WORK ITEM - Work out how many lines below contain "center", then write only that number.

DATA EXTRACTS -
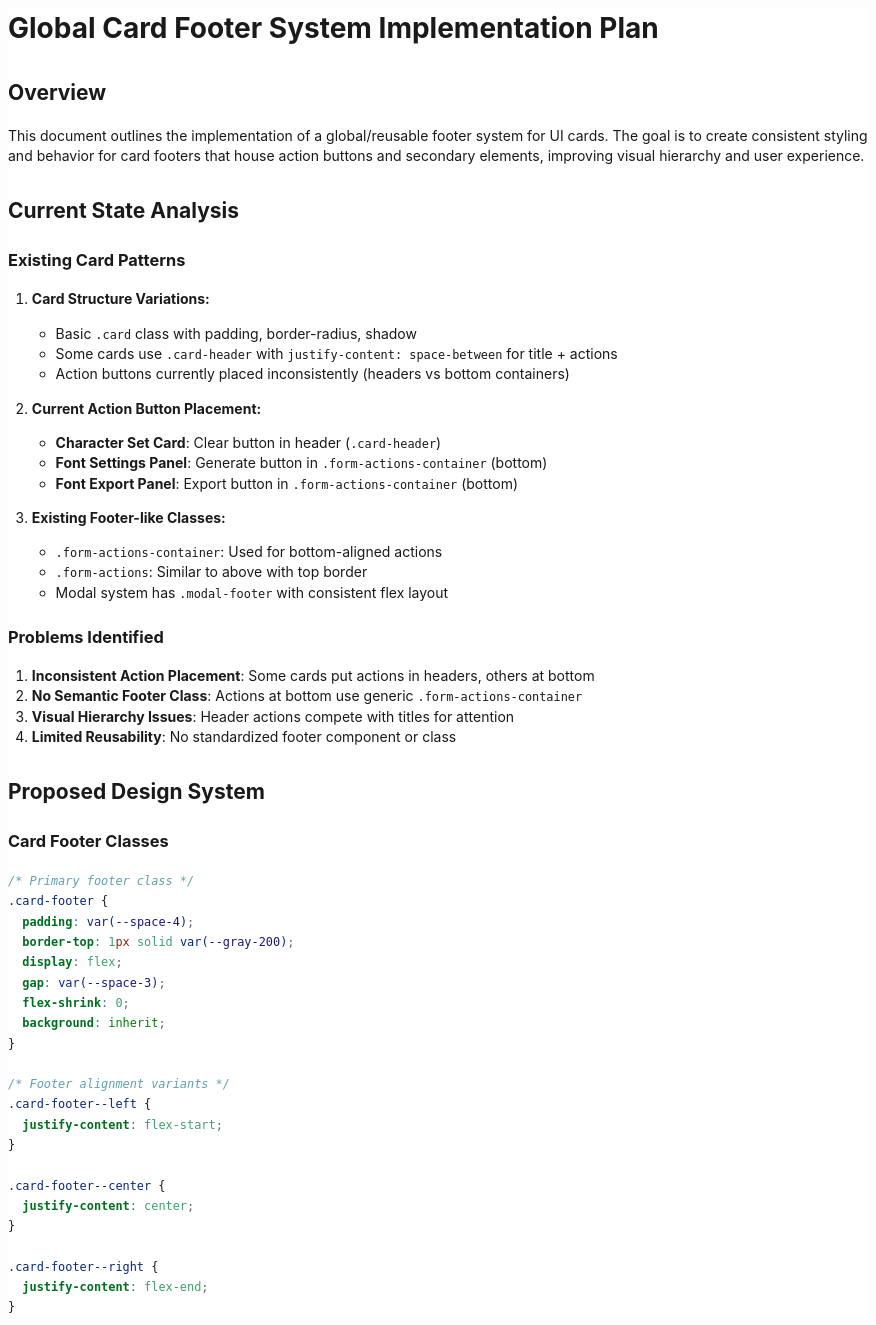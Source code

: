 # Global Card Footer System Implementation Plan

## Overview

This document outlines the implementation of a global/reusable footer system for UI cards. The goal is to create consistent styling and behavior for card footers that house action buttons and secondary elements, improving visual hierarchy and user experience.

## Current State Analysis

### Existing Card Patterns

1. **Card Structure Variations:**
   - Basic `.card` class with padding, border-radius, shadow
   - Some cards use `.card-header` with `justify-content: space-between` for title + actions
   - Action buttons currently placed inconsistently (headers vs bottom containers)

2. **Current Action Button Placement:**
   - **Character Set Card**: Clear button in header (`.card-header`)
   - **Font Settings Panel**: Generate button in `.form-actions-container` (bottom)
   - **Font Export Panel**: Export button in `.form-actions-container` (bottom)

3. **Existing Footer-like Classes:**
   - `.form-actions-container`: Used for bottom-aligned actions
   - `.form-actions`: Similar to above with top border
   - Modal system has `.modal-footer` with consistent flex layout

### Problems Identified

1. **Inconsistent Action Placement**: Some cards put actions in headers, others at bottom
2. **No Semantic Footer Class**: Actions at bottom use generic `.form-actions-container`
3. **Visual Hierarchy Issues**: Header actions compete with titles for attention
4. **Limited Reusability**: No standardized footer component or class

## Proposed Design System

### Card Footer Classes

```css
/* Primary footer class */
.card-footer {
  padding: var(--space-4);
  border-top: 1px solid var(--gray-200);
  display: flex;
  gap: var(--space-3);
  flex-shrink: 0;
  background: inherit;
}

/* Footer alignment variants */
.card-footer--left {
  justify-content: flex-start;
}

.card-footer--center {
  justify-content: center;
}

.card-footer--right {
  justify-content: flex-end;
}

```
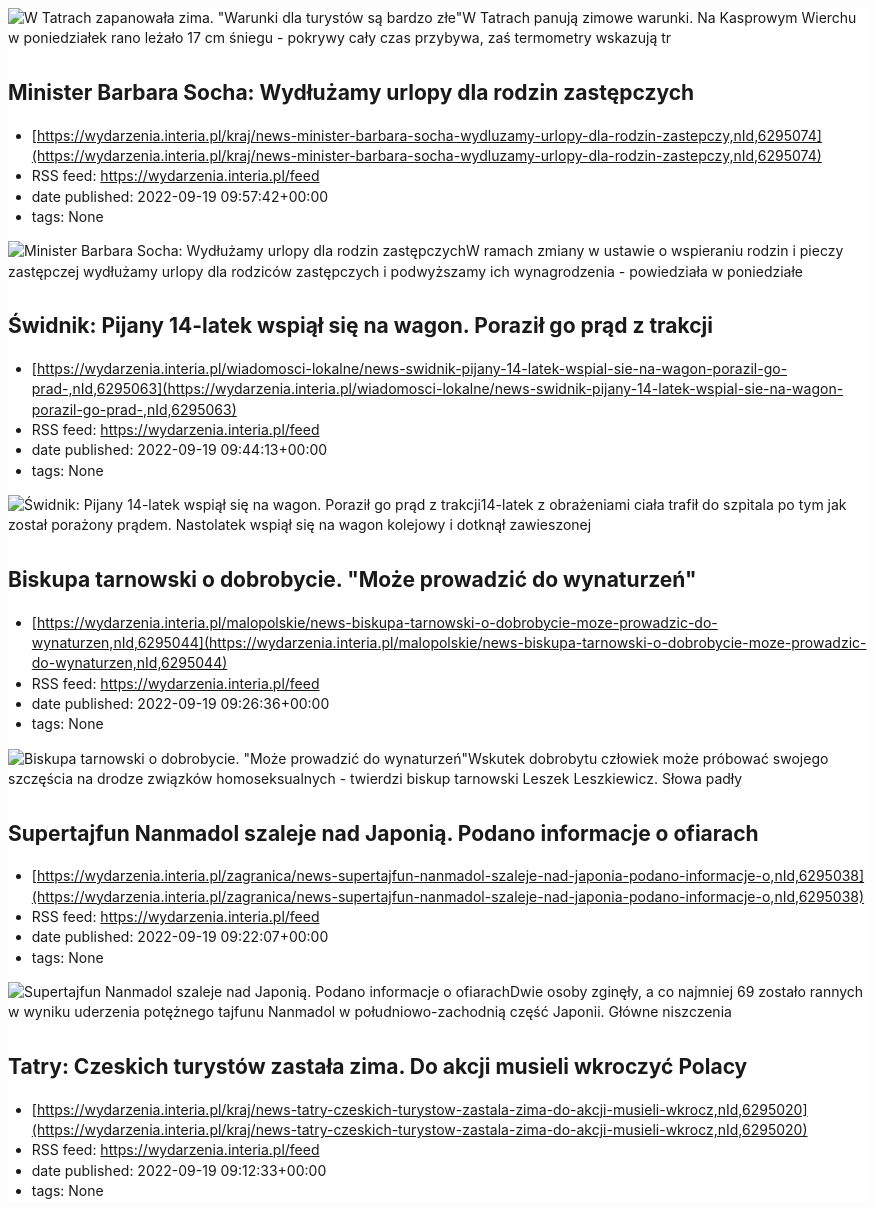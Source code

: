 <p><a href="https://wydarzenia.interia.pl/malopolskie/news-w-tatrach-zapanowala-zima-warunki-dla-turystow-sa-bardzo-zle,nId,6295064"><img align="left" alt="W Tatrach zapanowała zima. &quot;Warunki dla turystów są bardzo złe&quot;" src="https://i.iplsc.com/w-tatrach-zapanowala-zima-warunki-dla-turystow-sa-bardzo-zle/000G36DLB6X78J3T-C321.jpg" /></a>W Tatrach panują zimowe warunki. Na Kasprowym Wierchu w poniedziałek rano leżało 17 cm śniegu - pokrywy cały czas przybywa, zaś termometry wskazują tr

## Minister Barbara Socha: Wydłużamy urlopy dla rodzin zastępczych
 - [https://wydarzenia.interia.pl/kraj/news-minister-barbara-socha-wydluzamy-urlopy-dla-rodzin-zastepczy,nId,6295074](https://wydarzenia.interia.pl/kraj/news-minister-barbara-socha-wydluzamy-urlopy-dla-rodzin-zastepczy,nId,6295074)
 - RSS feed: https://wydarzenia.interia.pl/feed
 - date published: 2022-09-19 09:57:42+00:00
 - tags: None

<p><a href="https://wydarzenia.interia.pl/kraj/news-minister-barbara-socha-wydluzamy-urlopy-dla-rodzin-zastepczy,nId,6295074"><img align="left" alt="Minister Barbara Socha: Wydłużamy urlopy dla rodzin zastępczych" src="https://i.iplsc.com/minister-barbara-socha-wydluzamy-urlopy-dla-rodzin-zastepczy/000G36IOV0DVC3DO-C321.jpg" /></a>W ramach zmiany w ustawie o wspieraniu rodzin i pieczy zastępczej wydłużamy urlopy dla rodziców zastępczych i podwyższamy ich wynagrodzenia - powiedziała w poniedziałe

## Świdnik: Pijany 14-latek wspiął się na wagon. Poraził go prąd z trakcji
 - [https://wydarzenia.interia.pl/wiadomosci-lokalne/news-swidnik-pijany-14-latek-wspial-sie-na-wagon-porazil-go-prad-,nId,6295063](https://wydarzenia.interia.pl/wiadomosci-lokalne/news-swidnik-pijany-14-latek-wspial-sie-na-wagon-porazil-go-prad-,nId,6295063)
 - RSS feed: https://wydarzenia.interia.pl/feed
 - date published: 2022-09-19 09:44:13+00:00
 - tags: None

<p><a href="https://wydarzenia.interia.pl/wiadomosci-lokalne/news-swidnik-pijany-14-latek-wspial-sie-na-wagon-porazil-go-prad-,nId,6295063"><img align="left" alt="Świdnik: Pijany 14-latek wspiął się na wagon. Poraził go prąd z trakcji " src="https://i.iplsc.com/swidnik-pijany-14-latek-wspial-sie-na-wagon-porazil-go-prad/000G36IIK657K8HP-C321.jpg" /></a>14-latek z obrażeniami ciała trafił do szpitala po tym jak został porażony prądem. Nastolatek wspiął się na wagon kolejowy i dotknął zawieszonej 

## Biskupa tarnowski o dobrobycie. "Może prowadzić do wynaturzeń"
 - [https://wydarzenia.interia.pl/malopolskie/news-biskupa-tarnowski-o-dobrobycie-moze-prowadzic-do-wynaturzen,nId,6295044](https://wydarzenia.interia.pl/malopolskie/news-biskupa-tarnowski-o-dobrobycie-moze-prowadzic-do-wynaturzen,nId,6295044)
 - RSS feed: https://wydarzenia.interia.pl/feed
 - date published: 2022-09-19 09:26:36+00:00
 - tags: None

<p><a href="https://wydarzenia.interia.pl/malopolskie/news-biskupa-tarnowski-o-dobrobycie-moze-prowadzic-do-wynaturzen,nId,6295044"><img align="left" alt="Biskupa tarnowski o dobrobycie. &quot;Może prowadzić do wynaturzeń&quot;" src="https://i.iplsc.com/biskupa-tarnowski-o-dobrobycie-moze-prowadzic-do-wynaturzen/000G36AD9R36MNE0-C321.jpg" /></a>Wskutek dobrobytu człowiek może próbować swojego szczęścia na drodze związków homoseksualnych - twierdzi biskup tarnowski Leszek Leszkiewicz. Słowa padły

## Supertajfun Nanmadol szaleje nad Japonią. Podano informacje o ofiarach
 - [https://wydarzenia.interia.pl/zagranica/news-supertajfun-nanmadol-szaleje-nad-japonia-podano-informacje-o,nId,6295038](https://wydarzenia.interia.pl/zagranica/news-supertajfun-nanmadol-szaleje-nad-japonia-podano-informacje-o,nId,6295038)
 - RSS feed: https://wydarzenia.interia.pl/feed
 - date published: 2022-09-19 09:22:07+00:00
 - tags: None

<p><a href="https://wydarzenia.interia.pl/zagranica/news-supertajfun-nanmadol-szaleje-nad-japonia-podano-informacje-o,nId,6295038"><img align="left" alt="Supertajfun Nanmadol szaleje nad Japonią. Podano informacje o ofiarach" src="https://i.iplsc.com/supertajfun-nanmadol-szaleje-nad-japonia-podano-informacje-o/000G36756GUUR8XY-C321.jpg" /></a>Dwie osoby zginęły, a co najmniej 69 zostało rannych w wyniku uderzenia potężnego tajfunu Nanmadol w południowo-zachodnią część Japonii. Główne niszczenia 

## Tatry: Czeskich turystów zastała zima. Do akcji musieli wkroczyć Polacy
 - [https://wydarzenia.interia.pl/kraj/news-tatry-czeskich-turystow-zastala-zima-do-akcji-musieli-wkrocz,nId,6295020](https://wydarzenia.interia.pl/kraj/news-tatry-czeskich-turystow-zastala-zima-do-akcji-musieli-wkrocz,nId,6295020)
 - RSS feed: https://wydarzenia.interia.pl/feed
 - date published: 2022-09-19 09:12:33+00:00
 - tags: None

SOLUTION BELOW - 2